It's like Groundhog Day -- without Sonny and Cher.
The federal government has again delayed a highly anticipated vote on rules designed to keep the internet free from meddling by the huge phone and cable companies. The Federal Communications Commission has pushed back its December meeting by one week -- from Dec. 15 to Dec. 21 -- which means the agency doesn't have to publish the meeting agenda until next week. That means the public won't know if new rules will be taken up or what form they will take until next week.
Without informing the public, the federal government simply changed the meeting date on its website.
That means more uncertainty for both the public and the broadband industry over the government's plans to regulate the internet. It's just the latest delay by the government on the issue of network neutrality, the principle that broadband companies should shouldn't block or degrade rival web content, services or applications. The delay also pushes the FCC's meeting to the week of Christmas, typically a slow news week.
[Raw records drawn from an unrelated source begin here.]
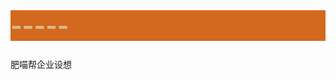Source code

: # -----
肥喵帮企业设想
<!DOCTYPE html>
<html lang="en">
<head>
    <meta charset="UTF-8">
    <meta name="viewport" content="width=device-width, initial-scale=1.0">
    <title>肥喵！</title>
    <style>
            h1 {
        text-align :left;
        font-size :40px;
        color: burlywood;
        background-color: chocolate;
        position: sticky;
        top :0px;
    }       .mi , .ao , .miao {
        color: aqua;
        font-family: sans-serif;
        font-size: 30px;
        text-align: center;
    }

    img {
        height :200px;
        width: 150px;
        display: flex;
        flex: auto;
    }
    </style>
    
</head>
<body>
<div>
    <h1>泥嚎！！！这里是肥喵帮的网页</h1>
</div>
    
    <div class="tupian"><a href="https://img2.baidu.com/it/u=355972517,4251677605&fm=253&fmt=auto&app=120&f=JPEG?w=500&h=667" target="_blank"><img src="https://img2.baidu.com/it/u=355972517,4251677605&fm=253&fmt=auto&app=120&f=JPEG?w=500&h=667" alt="抱歉不能让你看到我了，我其实是一只喵" height="100px" width="100px"; style="display: block; margin: 0 auto;"></a></div>
    <form action="javascript:alert('欢迎加入肥喵帮')">
        <p class="mi">在此输入肥喵帮序号~喵：<input type="number"></p>
        <p class="ao">在此输入肥喵密码~喵<input type="password"></p>
        <p class="miao"><input type="submit" value="加入喵窝"></p>
    </form>
</body>
</html>
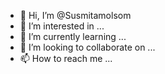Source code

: - 👋 Hi, I’m @Susmitamolsom
- 👀 I’m interested in ...
- 🌱 I’m currently learning ...
- 💞️ I’m looking to collaborate on ...
- 📫 How to reach me ...

<!---
Susmitamolsom/Susmitamolsom is a ✨ special ✨ repository because its `README.md` (this file) appears on your GitHub profile.
You can click the Preview link to take a look at your changes.
--->
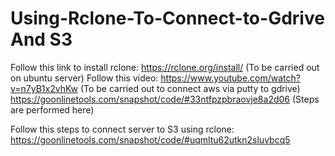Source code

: # Using-Rclone-To-Connect-to-Gdrive And S3
Follow this link to install rclone: https://rclone.org/install/ (To be carried out on ubuntu server)
Follow this video: https://www.youtube.com/watch?v=n7yB1x2vhKw (To be carried out to connect aws via putty to gdrive)
https://goonlinetools.com/snapshot/code/#33ntfpzpbraovje8a2d06 (Steps are performed here)

Follow this steps to connect server to S3 using rclone: https://goonlinetools.com/snapshot/code/#uqmltu62utkn2sluvbcq5
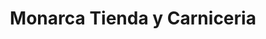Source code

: ---
title: "Monarca Tienda y Carniceria"
url: /knoxville/monarca-tienda-y-carniceria/
shop: supermarket
---
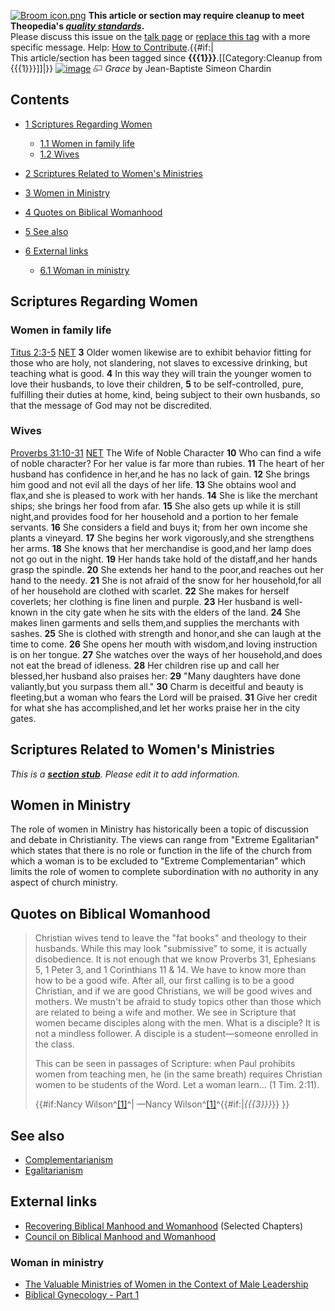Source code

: [![Broom icon.png](images/thumb/9/90/Broom_icon.png/30px-Broom_icon.png.pagespeed.ce.3MDzK_R-j-.png)](http://www.theopedia.com/File:Broom_icon.png)
**This article or section may require cleanup to meet Theopedia's *[quality standards](http://www.theopedia.com/Theopedia:Writing_guide "Theopedia:Writing guide")*.**  
Please discuss this issue on the
[talk page](http://www.theopedia.com/Talk:Manhood_and_womanhood "Talk:Manhood and womanhood")
or
[replace this tag](index.php?title=Manhood_and_womanhood&action=edit)
with a more specific message. Help:
[How to Contribute](http://www.theopedia.com/Help:How_to_contribute "Help:How to contribute").{{\#if:|  
This article/section has been tagged since
**{{{1}}}**.[[Category:Cleanup from {{{1}}}]]|}}
[![image](images/thumb/5/56/Grace.jpg/180px-Grace.jpg)](http://www.theopedia.com/File:Grace.jpg)
[![image](data:image/png;base64,iVBORw0KGgoAAAANSUhEUgAAAA8AAAALCAAAAACFLIiAAAAAAnRSTlMA/1uRIrUAAABPSURBVAjXY/j///+5vXDwjAHIr26ZAgXZe8H8a/+hoIcw/9nevdVL9+79DuPvzQYZFPUezu8BMZLXgkExnD8HAu6hqv//n+HZVjD4DuUDAKlChD3fj6aPAAAAAElFTkSuQmCC)](http://www.theopedia.com/File:Grace.jpg "Enlarge")
*Grace* by Jean-Baptiste Simeon Chardin
## Contents

-   [1 Scriptures Regarding Women](#Scriptures_Regarding_Women)
    -   [1.1 Women in family life](#Women_in_family_life)
    -   [1.2 Wives](#Wives)

-   [2 Scriptures Related to Women's Ministries](#Scriptures_Related_to_Women.27s_Ministries)
-   [3 Women in Ministry](#Women_in_Ministry)
-   [4 Quotes on Biblical Womanhood](#Quotes_on_Biblical_Womanhood)
-   [5 See also](#See_also)
-   [6 External links](#External_links)
    -   [6.1 Woman in ministry](#Woman_in_ministry)


## Scriptures Regarding Women

### Women in family life

[Titus 2:3-5](http://www.bible.org/netbible2/index.php?book=tit&chapter=2&verse=3&submit=Lookup+Verse)
[NET](NET "NET")
**3** Older women likewise are to exhibit behavior fitting for
those who are holy, not slandering, not slaves to excessive
drinking, but teaching what is good.
**4** In this way they will train the younger women to love their
husbands, to love their children,
**5** to be self-controlled, pure, fulfilling their duties at home,
kind, being subject to their own husbands, so that the message of
God may not be discredited.
### Wives

[Proverbs 31:10-31](http://www.bible.org/netbible2/index.php?book=pro&chapter=31&verse=&submit=Lookup+Verse)
[NET](NET "NET")
The Wife of Noble Character
**10** Who can find a wife of noble character? For her value is far
more than rubies.
**11** The heart of her husband has confidence in her,and he has no
lack of gain.
**12** She brings him good and not evil all the days of her life.
**13** She obtains wool and flax,and she is pleased to work with
her hands.
**14** She is like the merchant ships; she brings her food from
afar.
**15** She also gets up while it is still night,and provides food
for her household and a portion to her female servants.
**16** She considers a field and buys it; from her own income she
plants a vineyard.
**17** She begins her work vigorously,and she strengthens her arms.
**18** She knows that her merchandise is good,and her lamp does not
go out in the night.
**19** Her hands take hold of the distaff,and her hands grasp the
spindle.
**20** She extends her hand to the poor,and reaches out her hand to
the needy.
**21** She is not afraid of the snow for her household,for all of
her household are clothed with scarlet.
**22** She makes for herself coverlets; her clothing is fine linen
and purple.
**23** Her husband is well-known in the city gate when he sits with
the elders of the land.
**24** She makes linen garments and sells them,and supplies the
merchants with sashes.
**25** She is clothed with strength and honor,and she can laugh at
the time to come.
**26** She opens her mouth with wisdom,and loving instruction is on
her tongue.
**27** She watches over the ways of her household,and does not eat
the bread of idleness.
**28** Her children rise up and call her blessed,her husband also
praises her:
**29** "Many daughters have done valiantly,but you surpass them
all."
**30** Charm is deceitful and beauty is fleeting,but a woman who
fears the Lord will be praised.
**31** Give her credit for what she has accomplished,and let her
works praise her in the city gates.
## Scriptures Related to Women's Ministries

*This is a **[section stub](http://www.theopedia.com/Category:Theopedia_sectionstubs "Category:Theopedia sectionstubs")**. Please edit it to add information.*
## Women in Ministry

The role of women in Ministry has historically been a topic of
discussion and debate in Christianity. The views can range from
"Extreme Egalitarian" which states that there is no role or
function in the life of the church from which a woman is to be
excluded to "Extreme Complementarian" which limits the role of
women to complete subordination with no authority in any aspect of
church ministry.
## Quotes on Biblical Womanhood

> Christian wives tend to leave the "fat books" and theology to their
> husbands. While this may look "submissive" to some, it is actually
> disobedience. It is not enough that we know Proverbs 31, Ephesians
> 5, 1 Peter 3, and 1 Corinthians 11 & 14. We have to know more than
> how to be a good wife. After all, our first calling is to be a good
> Christian, and if we are good Christians, we will be good wives and
> mothers. We mustn't be afraid to study topics other than those
> which are related to being a wife and mother. We see in Scripture
> that women became disciples along with the men. What is a disciple?
> It is not a mindless follower. A disciple is a student—someone
> enrolled in the class.
> 
> This can be seen in passages of Scripture: when Paul prohibits
> women from teaching men, he (in the same breath) requires Christian
> women to be students of the Word. Let a woman learn... (1 Tim.
> 2:11).
> 
> {{\#if:Nancy Wilson^[[1]](#note-0)^|
> —Nancy Wilson^[[1]](#note-0)^{{\#if:|*{{{3}}}*}}
> }}

## See also

-   [Complementarianism](Complementarianism "Complementarianism")
-   [Egalitarianism](Egalitarianism "Egalitarianism")

## External links

-   [Recovering Biblical Manhood and Womanhood](http://www.bible.org/series.asp?series_id=151)
    (Selected Chapters)
-   [Council on Biblical Manhood and Womanhood](http://www.cbmw.org)

### Woman in ministry

-   [The Valuable Ministries of Women in the Context of Male Leadership](http://www.bible.org/page.asp?page_id=2843)
-   [Biblical Gynecology - Part 1](http://www.bible.org/page.asp?page_id=2487)



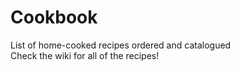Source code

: # Cookbook
List of home-cooked recipes ordered and catalogued  
Check the wiki for all of the recipes!
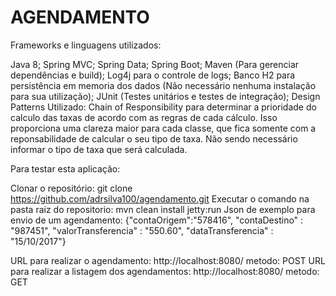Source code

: # AGENDAMENTO

Frameworks e linguagens utilizados:

Java 8;
Spring MVC;
Spring Data;
Spring Boot;
Maven (Para gerenciar dependências e build);
Log4j para o controle de logs;
Banco H2 para persistência em memoria dos dados (Não necessário nenhuma instalação para sua utilização);
JUnit (Testes unitários e testes de integração);
Design Patterns Utilizado: Chain of Responsibility para determinar a prioridade do calculo das taxas de acordo com as regras de cada cálculo. Isso proporciona uma clareza maior para cada classe, que fica somente com a reponsabilidade de calcular o seu tipo de taxa.
Não sendo necessário informar o tipo de taxa que será calculada.

Para testar esta aplicação:

Clonar o repositório: git clone https://github.com/adrsilva100/agendamento.git
Executar o comando na pasta raiz do repositorio: mvn clean install jetty:run
Json de exemplo para envio de um agendamento:
{"contaOrigem":"578416", "contaDestino" : "987451", "valorTransferencia" : "550.60", "dataTransferencia" : "15/10/2017"}

URL para realizar o agendamento: http://localhost:8080/ metodo: POST
URL para realizar a listagem dos agendamentos: http://localhost:8080/ metodo: GET

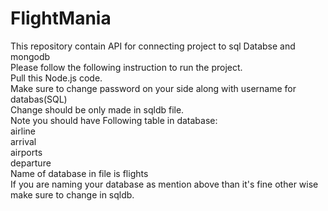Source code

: # FlightMania
This repository contain API for connecting project to sql Databse and mongodb<br>
Please follow the following instruction to run the project.<br>
Pull this Node.js code.<br>
Make sure to change password on your side along with username for databas(SQL)<br>
Change should be only made in sqldb file.<br>
Note you should have Following table in database:<br>
airline<br>
arrival<br>
airports<br>
departure<br>
Name of database in file is flights<br>
If you are naming your database as mention above than it's fine other wise make sure to change in sqldb.<br>
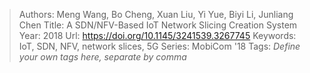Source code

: > Authors: Meng Wang, Bo Cheng, Xuan Liu, Yi Yue, Biyi Li, Junliang Chen
> Title: A SDN/NFV-Based IoT Network Slicing Creation System
> Year: 2018
> Url: https://doi.org/10.1145/3241539.3267745
> Keywords: IoT, SDN, NFV, network slices, 5G
> Series: MobiCom '18
> Tags: *Define your own tags here, separate by comma*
“An extra week will help us evaluate potential agenda items for December," Jen Howard, press secretary at the FCC, told Wired.com.
Net neutrality proponents and opponents have been deeply divided over whether the FCC should reclassify broadband to put it back into the same bucket as the phone service - essentially a traditional telecom, rather than treating it as an "information service," to which few rules apply.
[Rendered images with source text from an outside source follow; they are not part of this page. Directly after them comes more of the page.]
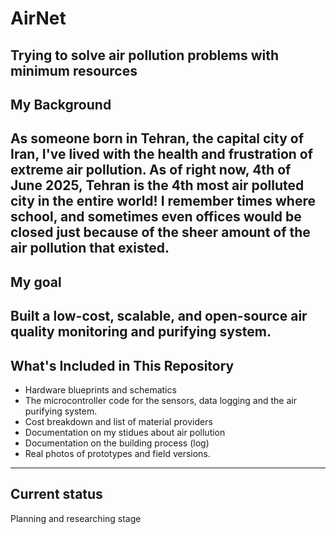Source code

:# AirNet
Trying to solve air pollution problems with minimum resources
---
## My Background
As someone born in Tehran, the capital city of Iran, I've lived with the health and frustration
of extreme air pollution. As of right now, 4th of June 2025, Tehran is the 4th most air polluted
city in the entire world! I remember times where school, and sometimes even offices would be closed
just because of the sheer amount of the air pollution that existed.
---
## My goal
Built a low-cost, scalable, and open-source air quality monitoring and purifying system.
---
## What's Included in This Repository

- Hardware blueprints and schematics
- The microcontroller code for the sensors, data logging and the air purifying system.
- Cost breakdown and list of material providers
- Documentation on my stidues about air pollution
- Documentation on the building process (log)
- Real photos of prototypes and field versions.
---
## Current status
Planning and researching stage
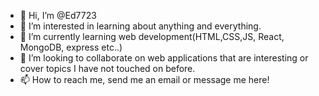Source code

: - 👋 Hi, I’m @Ed7723
- 👀 I’m interested in learning about anything and everything.
- 🌱 I’m currently learning web development(HTML,CSS,JS, React, MongoDB, express etc..)
- 💞️ I’m looking to collaborate on web applications that are interesting or cover topics I have not touched on before.
- 📫 How to reach me, send me an email or message me here!

<!---
Ed7723/Ed7723 is a ✨ special ✨ repository because its `README.md` (this file) appears on your GitHub profile.
You can click the Preview link to take a look at your changes.
--->
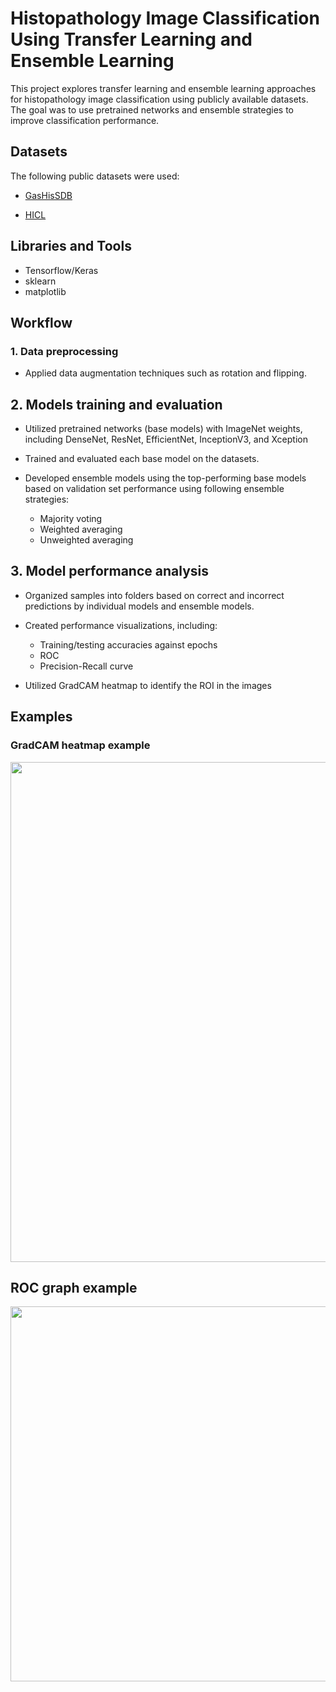 # **Histopathology Image Classification Using Transfer Learning and Ensemble Learning**

This project explores transfer learning and ensemble learning approaches for histopathology image classification using publicly available datasets. The goal was to use pretrained networks and ensemble strategies to improve classification performance.


## **Datasets**

The following public datasets were used:

* [GasHisSDB](https://gitee.com/neuhwm/GasHisSDB)

* [HICL](http://medisp.bme.teiath.gr/hicl/)


## **Libraries and Tools**

* Tensorflow/Keras
* sklearn
* matplotlib


## **Workflow**

### **1. Data preprocessing**


* Applied data augmentation techniques such as rotation and flipping.


## **2. Models training and evaluation**


* Utilized pretrained networks (base models) with ImageNet weights, including DenseNet, ResNet, EfficientNet, InceptionV3, and Xception


* Trained and evaluated each base model on the datasets.

* Developed ensemble models using the top-performing base models based on validation set performance using following ensemble strategies:
  * Majority voting
  * Weighted averaging
  * Unweighted averaging


## **3. Model performance analysis**


* Organized samples into folders based on correct and incorrect predictions by individual models and ensemble models.


* Created performance visualizations, including:
  * Training/testing accuracies against epochs
  * ROC
  * Precision-Recall curve


* Utilized GradCAM heatmap to identify the ROI in the images


## **Examples**

### **GradCAM heatmap example**

<img src="https://github.com/MPYong/gashissdb_transfer_ensemble_learning/blob/main/figures/gradcam.jpg" width="800" />


## **ROC graph example**


<img src="https://github.com/MPYong/gashissdb_transfer_ensemble_learning/blob/main/figures/ROC.jpg" width="600" />

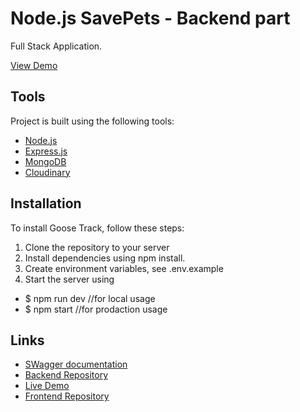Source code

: # Node.js SavePets - Backend part

Full Stack Application.

[View Demo](https://olgamunaieva.github.io/project-savePets05/)

## Tools

Project is built using the following tools:

- [Node.js](https://nodejs.org/)
- [Express.js](https://expressjs.com)
- [MongoDB](https://www.mongodb.com/)
- [Cloudinary](https://cloudinary.com/)

## Installation

To install Goose Track, follow these steps:

1. Clone the repository to your server
2. Install dependencies using npm install.
3. Create  environment variables, see .env.example
4. Start the server using

- $ npm run dev //for local usage
- $ npm start //for prodaction usage

## Links

- [SWagger documentation](https://project-savepets05-be.onrender.com/api-docs/)
- [Backend Repository](https://github.com/VadimVyalov/project-savePets05-BE)
- [Live Demo](https://olgamunaieva.github.io/project-savePets05/)
- [Frontend Repository](https://github.com/OlgaMunaieva/project-savePets05)
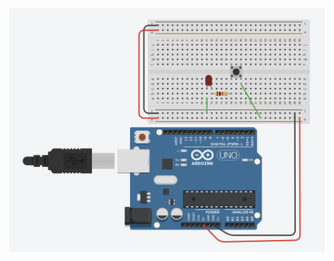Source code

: ![Örnek Görsel](https://github.com/burak66dmr/arduino/blob/main/ldr/Ekran%20Resmi%202023-09-24%2018.26.24.png)
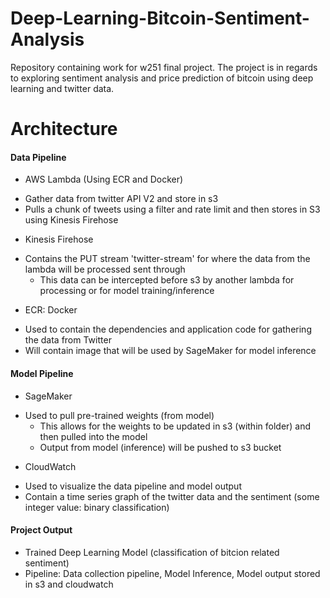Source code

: # Deep-Learning-Bitcoin-Sentiment-Analysis
Repository containing work for w251 final project. The project is in regards to exploring sentiment analysis and price prediction of bitcoin using deep learning and twitter data.


#  Architecture



#### Data Pipeline

* AWS Lambda (Using ECR and Docker)
 - Gather data from twitter API V2 and store in s3
 - Pulls a chunk of tweets using a filter and rate limit and then stores in S3 using Kinesis Firehose


* Kinesis Firehose
 - Contains the PUT stream 'twitter-stream' for where the data from the lambda will be processed sent through
    - This data can be intercepted before s3 by another lambda for processing or for model training/inference

* ECR: Docker
 - Used to contain the dependencies and application code for gathering the data from Twitter
 - Will contain image that will be used by SageMaker for model inference

#### Model Pipeline

* SageMaker
 - Used to pull pre-trained weights (from model)
    - This allows for the weights to be updated in s3 (within folder) and then pulled into the model
    - Output from model (inference) will be pushed to s3 bucket

* CloudWatch
 - Used to visualize the data pipeline and model output
 - Contain a time series graph of the twitter data and the sentiment (some integer value: binary classification)


#### Project Output

* Trained Deep Learning Model (classification of bitcion related sentiment)
* Pipeline: Data collection pipeline, Model Inference, Model output stored in s3 and cloudwatch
Reclassifying broadband as "Title II" would allow the FCC to impose common carrier rules - requiring ISPs to deliver all legitimate traffic and allowing users to use whatever software they like, just as the phone company must complete all calls and let you use whatever phone you like. But opponents say that would be shackling a new industry to an old category of regulations, even if it that's the logical category and the FCC promises to waive off onerous rules, such as price regulation.
"If it takes an extra week for the FCC to do what the public has been telling it to do for several years now, so be it," said Tim Karr, campaign director for Free Press, a nonprofit group that advocates for internet freedom. "The process has run its course and the overwhelming majority of public comments have urged the FCC to create real net neutrality protections."